### Work instruction
Please copy out the entries until you have copied the line that contains "logical truth, we", beginning with the first line.

### Provided data
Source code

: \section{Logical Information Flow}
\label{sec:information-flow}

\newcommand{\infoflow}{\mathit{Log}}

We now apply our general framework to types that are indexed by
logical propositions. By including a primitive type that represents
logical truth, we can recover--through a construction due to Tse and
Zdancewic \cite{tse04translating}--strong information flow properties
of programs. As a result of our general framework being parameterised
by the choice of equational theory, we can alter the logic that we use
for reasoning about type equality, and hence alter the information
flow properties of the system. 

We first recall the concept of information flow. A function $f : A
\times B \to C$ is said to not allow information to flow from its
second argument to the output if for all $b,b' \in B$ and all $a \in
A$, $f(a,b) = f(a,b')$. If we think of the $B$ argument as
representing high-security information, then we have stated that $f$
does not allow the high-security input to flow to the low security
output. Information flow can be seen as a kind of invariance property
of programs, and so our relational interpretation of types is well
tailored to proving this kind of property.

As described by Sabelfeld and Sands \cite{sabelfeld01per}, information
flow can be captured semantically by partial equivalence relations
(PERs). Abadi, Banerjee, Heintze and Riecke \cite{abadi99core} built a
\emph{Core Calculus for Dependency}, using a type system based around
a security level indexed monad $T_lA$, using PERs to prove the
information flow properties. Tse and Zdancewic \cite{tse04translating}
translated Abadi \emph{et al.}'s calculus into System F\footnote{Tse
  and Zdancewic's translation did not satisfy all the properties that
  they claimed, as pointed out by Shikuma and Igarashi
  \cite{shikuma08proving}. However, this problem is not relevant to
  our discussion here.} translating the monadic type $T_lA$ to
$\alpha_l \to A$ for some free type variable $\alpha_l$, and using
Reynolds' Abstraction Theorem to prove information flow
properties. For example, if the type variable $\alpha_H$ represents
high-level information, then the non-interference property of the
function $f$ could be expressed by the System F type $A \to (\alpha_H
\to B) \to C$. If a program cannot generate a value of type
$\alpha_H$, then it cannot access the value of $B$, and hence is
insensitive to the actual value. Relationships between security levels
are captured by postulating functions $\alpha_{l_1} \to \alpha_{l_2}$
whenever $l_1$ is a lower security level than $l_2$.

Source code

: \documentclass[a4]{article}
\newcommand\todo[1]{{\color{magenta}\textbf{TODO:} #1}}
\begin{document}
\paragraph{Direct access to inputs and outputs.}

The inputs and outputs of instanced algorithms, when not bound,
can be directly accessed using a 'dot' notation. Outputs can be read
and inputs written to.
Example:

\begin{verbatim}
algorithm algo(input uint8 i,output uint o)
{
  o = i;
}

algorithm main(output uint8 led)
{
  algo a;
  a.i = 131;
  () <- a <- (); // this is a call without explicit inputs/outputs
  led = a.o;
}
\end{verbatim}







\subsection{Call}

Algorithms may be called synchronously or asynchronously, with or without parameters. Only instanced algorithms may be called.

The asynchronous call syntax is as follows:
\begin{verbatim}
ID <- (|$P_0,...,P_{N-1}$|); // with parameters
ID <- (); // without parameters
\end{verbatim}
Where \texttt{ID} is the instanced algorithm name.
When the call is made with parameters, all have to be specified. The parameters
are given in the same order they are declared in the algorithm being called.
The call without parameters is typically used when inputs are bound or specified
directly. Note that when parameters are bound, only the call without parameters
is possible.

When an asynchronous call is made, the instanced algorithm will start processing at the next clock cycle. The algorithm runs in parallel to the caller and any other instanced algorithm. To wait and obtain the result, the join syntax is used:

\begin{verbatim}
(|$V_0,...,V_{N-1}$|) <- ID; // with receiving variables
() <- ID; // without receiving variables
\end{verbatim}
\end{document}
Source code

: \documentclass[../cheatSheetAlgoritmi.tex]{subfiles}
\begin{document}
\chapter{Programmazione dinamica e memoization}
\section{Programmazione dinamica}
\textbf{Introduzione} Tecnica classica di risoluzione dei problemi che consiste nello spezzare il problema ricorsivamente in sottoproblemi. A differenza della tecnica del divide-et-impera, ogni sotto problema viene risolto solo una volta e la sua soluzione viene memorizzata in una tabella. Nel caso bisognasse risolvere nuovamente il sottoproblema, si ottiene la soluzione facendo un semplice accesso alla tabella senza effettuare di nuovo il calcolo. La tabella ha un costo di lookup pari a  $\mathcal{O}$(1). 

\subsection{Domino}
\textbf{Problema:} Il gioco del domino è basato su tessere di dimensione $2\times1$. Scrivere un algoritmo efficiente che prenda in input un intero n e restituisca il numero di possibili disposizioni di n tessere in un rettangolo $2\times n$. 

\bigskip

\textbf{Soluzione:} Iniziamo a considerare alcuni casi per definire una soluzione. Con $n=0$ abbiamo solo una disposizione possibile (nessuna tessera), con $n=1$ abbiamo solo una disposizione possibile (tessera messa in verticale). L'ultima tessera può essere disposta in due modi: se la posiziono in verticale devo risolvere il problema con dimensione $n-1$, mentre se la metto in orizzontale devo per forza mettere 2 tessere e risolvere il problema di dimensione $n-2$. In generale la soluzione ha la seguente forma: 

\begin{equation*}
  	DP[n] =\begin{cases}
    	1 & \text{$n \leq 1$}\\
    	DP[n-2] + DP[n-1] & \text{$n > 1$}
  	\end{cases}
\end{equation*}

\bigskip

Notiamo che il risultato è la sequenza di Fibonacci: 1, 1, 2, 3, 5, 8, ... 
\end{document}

### Written reply
Source code

: \section{Logical Information Flow}
\label{sec:information-flow}

\newcommand{\infoflow}{\mathit{Log}}

We now apply our general framework to types that are indexed by
logical propositions. By including a primitive type that represents
logical truth, we can recover--through a construction due to Tse and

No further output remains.